Physical Activity Guidelines
- Doing any physical activity is better than doing none. If you currently do no physical activity, start by doing some, and gradually build up to the recommended amount.
- Be active on most, preferably all, days every week.
- Accumulate 150 to 300 minutes (2 ½ to 5 hours) of moderate intensity physical activity or 75 to 150 minutes (1 ¼ to 2 ½ hours) of vigorous intensity physical activity, or an equivalent combination of both moderate and vigorous activities, each week.
- Do muscle strengthening activities on at least 2 days each week.
The best thing I think you can do is listen to your body. I’m a big believer in that you know best what your body likes and dislikes.
I know for my own personal exercise that I need to do a combination of resistance and HIIT sessions to maximise my results. I also love my boxing sessions. What can I say, I love to hit things. I also know I need to stretch and roll out on the foam roller 2-3 times per week. If I don’t do this I get stiff and sore and riddled with soft tissue injuries. Best time to roll out is when I’m watching TV at the end of the night.
Now all this adds to to quite a few sessions per week. For this reason I mix up my training as I feel. I don’t necessarily expect to fit in that many sessions per week. You don’t have to do it all. Just do it reasonably and consistent. Some weeks I like to hit shit, other weeks I need a quiet, relaxing foam rolling session and maybe even get a massage. Always some form of resistance and cardio I’ll always get done.
You’ve also got your fun, incidental weekly activities like walking the dog, shooting some hoops or going kayaking in the better weather which is what I enjoy doing. i don’t schedule these things, they’re just bonus extras.

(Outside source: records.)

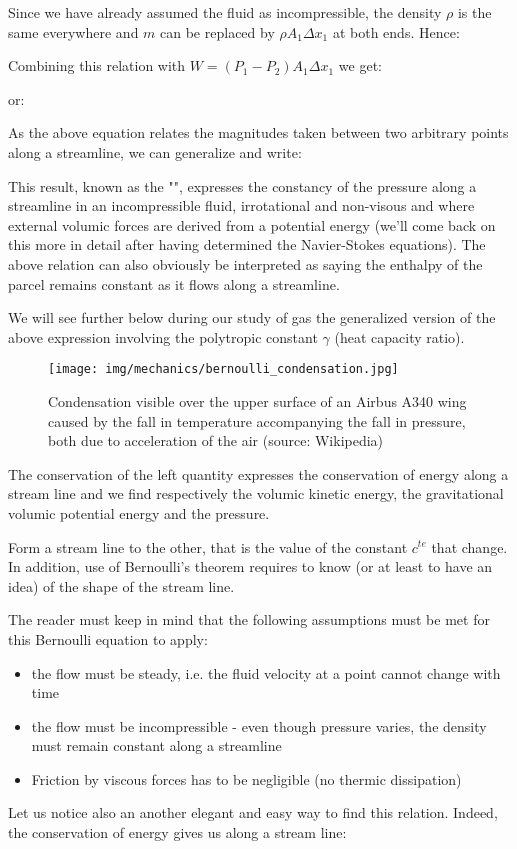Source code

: 	Since we have already assumed the fluid as incompressible, the density $\rho$ is the same everywhere and $m$ can be replaced by $\rho A_1\Delta x_1$ at both ends. Hence:
	
	Combining this relation with $W=(P_1-P_2)A_1\Delta x_1$ we get:
	
	or:
	
	As the above equation relates the magnitudes taken between two arbitrary points along a streamline, we can generalize and write:
	
	This result, known as the "", expresses the constancy of the pressure along a streamline in an incompressible fluid, irrotational and non-visous and where external volumic forces are derived from a potential energy (we'll come back on this more in detail after having determined the Navier-Stokes equations). The above relation can also obviously be interpreted as saying the enthalpy of the parcel remains constant as it flows along a streamline.
	
	We will see further below during our study of gas the generalized version of the above expression involving the polytropic constant $\gamma$ (heat capacity ratio).
	\begin{figure}[H]
		\centering
		\texttt{[image: img/mechanics/bernoulli\_condensation.jpg]}
		\caption{Condensation visible over the upper surface of an Airbus A340 wing caused by the fall in temperature accompanying the fall in pressure, both due to acceleration of the air (source: Wikipedia)}
	\end{figure}
	
	The conservation of the left quantity expresses the conservation of energy along a stream line and we find respectively the volumic kinetic energy, the gravitational volumic potential energy and the pressure.
	\begin{tcolorbox}[title=Remark,colframe=black,arc=10pt]
	Form a stream line to the other, that is the value of the constant $c^{te}$ that change. In addition, use of Bernoulli's theorem requires to know (or at least to have an idea) of the shape of the stream line.
	\end{tcolorbox}
	
	The reader must keep in mind that the following assumptions must be met for this Bernoulli equation to apply:
	\begin{itemize}
		\item the flow must be steady, i.e. the fluid velocity at a point cannot change with time

		\item the flow must be incompressible - even though pressure varies, the density must remain constant along a streamline
		
		\item Friction by viscous forces has to be negligible (no thermic dissipation)
	\end{itemize}
	Let us notice also an another elegant and easy way to find this relation. Indeed, the conservation of energy gives us along a stream line:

If you’re just starting to get into exercise don’t make the mistake of going to hard too soon. Most newbies who join a fitness program aim to go everyday. This is doable the first week but I guarantee you lose interest very quickly and go to no training within a month. Read more about this in our earlier blog. Find a happy medium. If you struggle then the first two weeks only train twice per week. You can build that to three, even four as the weeks go on.
Now my advanced people. As you probably already tend to train a bit more I’m sure you know what your body can handle. You may train anywhere from 3-6 sessions per week. You still need rest days so you can recover to hit it hard again next week.
I’ve actually had clients who were training too much. One particular bootcamper comes to mind. I won’t name her because she and her training buddies will probably be reading this (Sometimes 10+ sessions per week, she’s knows I don’t like her doing this). As soon as we knocked back her sessions she started getting some awesome fitness and body results. Finally she understands what her body reacts positively too.
Another question to ask yourself is do you have an event or a time frame you want to obtain results? This could seriously change the way you do training. If you want to fit into a certain dress for your friends engagement party which is only in three weeks, well this certainly would see you upping your work load.
If you have a goal to run a half marathon then I would hope you’ up your running sessions but maintain your resistance training in addition. You would need to sit down and work out your training diary.
As I said there is no one answer to this question. Use common sense and just make sure your doing enough of the right workouts to get the results you want.